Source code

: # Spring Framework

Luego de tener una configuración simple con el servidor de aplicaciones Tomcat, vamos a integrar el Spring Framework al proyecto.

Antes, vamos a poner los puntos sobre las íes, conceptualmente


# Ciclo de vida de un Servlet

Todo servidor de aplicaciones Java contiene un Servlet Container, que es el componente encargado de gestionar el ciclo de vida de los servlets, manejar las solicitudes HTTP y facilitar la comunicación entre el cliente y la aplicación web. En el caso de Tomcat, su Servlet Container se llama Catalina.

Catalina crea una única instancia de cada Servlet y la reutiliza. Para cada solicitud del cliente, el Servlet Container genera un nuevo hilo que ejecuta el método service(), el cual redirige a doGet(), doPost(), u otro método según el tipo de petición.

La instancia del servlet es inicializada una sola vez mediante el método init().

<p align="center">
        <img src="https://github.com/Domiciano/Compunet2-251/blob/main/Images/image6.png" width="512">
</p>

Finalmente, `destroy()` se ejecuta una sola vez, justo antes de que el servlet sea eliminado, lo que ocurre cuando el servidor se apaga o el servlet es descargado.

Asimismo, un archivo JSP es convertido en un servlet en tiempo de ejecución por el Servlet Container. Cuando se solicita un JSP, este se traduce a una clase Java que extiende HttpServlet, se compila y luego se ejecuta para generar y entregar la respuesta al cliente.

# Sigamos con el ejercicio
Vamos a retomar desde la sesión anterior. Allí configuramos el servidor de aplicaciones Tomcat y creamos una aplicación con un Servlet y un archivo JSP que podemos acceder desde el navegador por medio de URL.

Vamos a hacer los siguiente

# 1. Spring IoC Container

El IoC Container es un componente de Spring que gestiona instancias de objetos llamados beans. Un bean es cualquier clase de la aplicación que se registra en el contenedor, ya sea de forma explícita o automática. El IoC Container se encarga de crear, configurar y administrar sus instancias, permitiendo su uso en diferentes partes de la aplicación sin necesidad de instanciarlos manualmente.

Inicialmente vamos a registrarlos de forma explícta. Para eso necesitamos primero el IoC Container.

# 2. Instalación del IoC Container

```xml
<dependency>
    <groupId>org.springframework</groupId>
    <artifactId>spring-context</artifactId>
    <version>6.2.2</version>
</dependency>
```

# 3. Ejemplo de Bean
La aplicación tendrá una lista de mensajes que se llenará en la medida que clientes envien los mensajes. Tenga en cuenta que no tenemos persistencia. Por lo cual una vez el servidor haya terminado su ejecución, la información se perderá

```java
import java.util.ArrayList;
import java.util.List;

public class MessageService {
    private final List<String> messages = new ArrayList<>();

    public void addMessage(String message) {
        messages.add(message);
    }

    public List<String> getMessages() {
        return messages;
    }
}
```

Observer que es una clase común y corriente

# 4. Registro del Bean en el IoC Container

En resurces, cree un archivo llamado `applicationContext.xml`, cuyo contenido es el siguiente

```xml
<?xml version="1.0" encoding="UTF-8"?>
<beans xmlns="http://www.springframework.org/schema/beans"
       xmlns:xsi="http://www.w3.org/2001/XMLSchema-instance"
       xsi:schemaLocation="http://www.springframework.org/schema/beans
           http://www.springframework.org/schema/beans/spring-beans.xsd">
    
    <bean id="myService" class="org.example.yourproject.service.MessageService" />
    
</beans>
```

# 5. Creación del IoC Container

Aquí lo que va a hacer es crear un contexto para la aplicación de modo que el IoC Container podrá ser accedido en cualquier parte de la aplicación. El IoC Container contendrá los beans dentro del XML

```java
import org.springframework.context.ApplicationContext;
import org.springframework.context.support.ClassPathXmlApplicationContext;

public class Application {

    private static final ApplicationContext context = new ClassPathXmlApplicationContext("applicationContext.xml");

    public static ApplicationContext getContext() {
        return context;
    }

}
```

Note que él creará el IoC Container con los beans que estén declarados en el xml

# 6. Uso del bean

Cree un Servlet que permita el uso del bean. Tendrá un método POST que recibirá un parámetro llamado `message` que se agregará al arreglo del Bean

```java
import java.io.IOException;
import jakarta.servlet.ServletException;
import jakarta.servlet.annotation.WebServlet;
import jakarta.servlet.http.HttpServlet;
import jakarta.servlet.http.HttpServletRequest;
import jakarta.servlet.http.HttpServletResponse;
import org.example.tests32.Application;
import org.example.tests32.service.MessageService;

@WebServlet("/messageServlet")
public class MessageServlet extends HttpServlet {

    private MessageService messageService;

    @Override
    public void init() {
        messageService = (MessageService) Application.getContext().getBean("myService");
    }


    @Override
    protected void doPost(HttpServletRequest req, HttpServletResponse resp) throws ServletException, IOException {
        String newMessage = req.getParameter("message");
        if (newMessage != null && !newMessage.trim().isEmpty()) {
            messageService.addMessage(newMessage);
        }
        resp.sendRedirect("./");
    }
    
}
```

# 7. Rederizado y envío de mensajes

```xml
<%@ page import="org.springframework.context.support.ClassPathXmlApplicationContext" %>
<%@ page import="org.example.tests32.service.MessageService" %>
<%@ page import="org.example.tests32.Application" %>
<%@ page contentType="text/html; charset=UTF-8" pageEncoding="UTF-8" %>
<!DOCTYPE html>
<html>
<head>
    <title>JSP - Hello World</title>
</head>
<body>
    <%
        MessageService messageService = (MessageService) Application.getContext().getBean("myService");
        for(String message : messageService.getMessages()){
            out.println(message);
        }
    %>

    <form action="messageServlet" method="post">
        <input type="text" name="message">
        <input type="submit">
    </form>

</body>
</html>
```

***

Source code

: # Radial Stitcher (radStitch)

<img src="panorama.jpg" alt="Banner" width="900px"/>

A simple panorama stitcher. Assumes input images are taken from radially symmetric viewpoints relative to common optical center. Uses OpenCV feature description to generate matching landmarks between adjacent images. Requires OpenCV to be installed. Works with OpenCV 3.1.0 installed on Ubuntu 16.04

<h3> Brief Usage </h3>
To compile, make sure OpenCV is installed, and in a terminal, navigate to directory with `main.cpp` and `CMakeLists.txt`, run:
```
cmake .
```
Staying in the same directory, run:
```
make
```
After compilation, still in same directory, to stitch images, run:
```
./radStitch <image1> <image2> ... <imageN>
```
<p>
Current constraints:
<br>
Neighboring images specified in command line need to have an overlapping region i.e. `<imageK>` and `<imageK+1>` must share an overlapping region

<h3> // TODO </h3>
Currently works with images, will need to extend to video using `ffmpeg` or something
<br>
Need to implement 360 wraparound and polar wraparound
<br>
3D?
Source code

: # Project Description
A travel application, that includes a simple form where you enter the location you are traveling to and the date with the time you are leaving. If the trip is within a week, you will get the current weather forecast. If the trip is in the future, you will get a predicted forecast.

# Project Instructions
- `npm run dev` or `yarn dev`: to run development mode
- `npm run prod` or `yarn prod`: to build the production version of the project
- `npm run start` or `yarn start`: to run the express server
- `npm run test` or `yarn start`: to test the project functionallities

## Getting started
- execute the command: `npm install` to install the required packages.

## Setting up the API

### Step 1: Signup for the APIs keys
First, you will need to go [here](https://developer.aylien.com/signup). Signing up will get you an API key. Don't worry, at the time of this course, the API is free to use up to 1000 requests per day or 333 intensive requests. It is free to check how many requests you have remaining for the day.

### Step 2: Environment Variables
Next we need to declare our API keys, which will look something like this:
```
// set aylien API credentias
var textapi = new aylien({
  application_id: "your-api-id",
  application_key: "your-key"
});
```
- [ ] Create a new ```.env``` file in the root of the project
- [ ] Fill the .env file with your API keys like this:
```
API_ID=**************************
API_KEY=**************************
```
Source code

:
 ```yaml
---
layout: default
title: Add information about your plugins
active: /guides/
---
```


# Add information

***

Instructions for the task:
Everything from the line with "Luego de tener" through the line with "# Ciclo de vida de un Servlet" in the listing above must be retyped exactly, with nothing added.

Result for this exercise:
Luego de tener una configuración simple con el servidor de aplicaciones Tomcat, vamos a integrar el Spring Framework al proyecto.

Antes, vamos a poner los puntos sobre las íes, conceptualmente


# Ciclo de vida de un Servlet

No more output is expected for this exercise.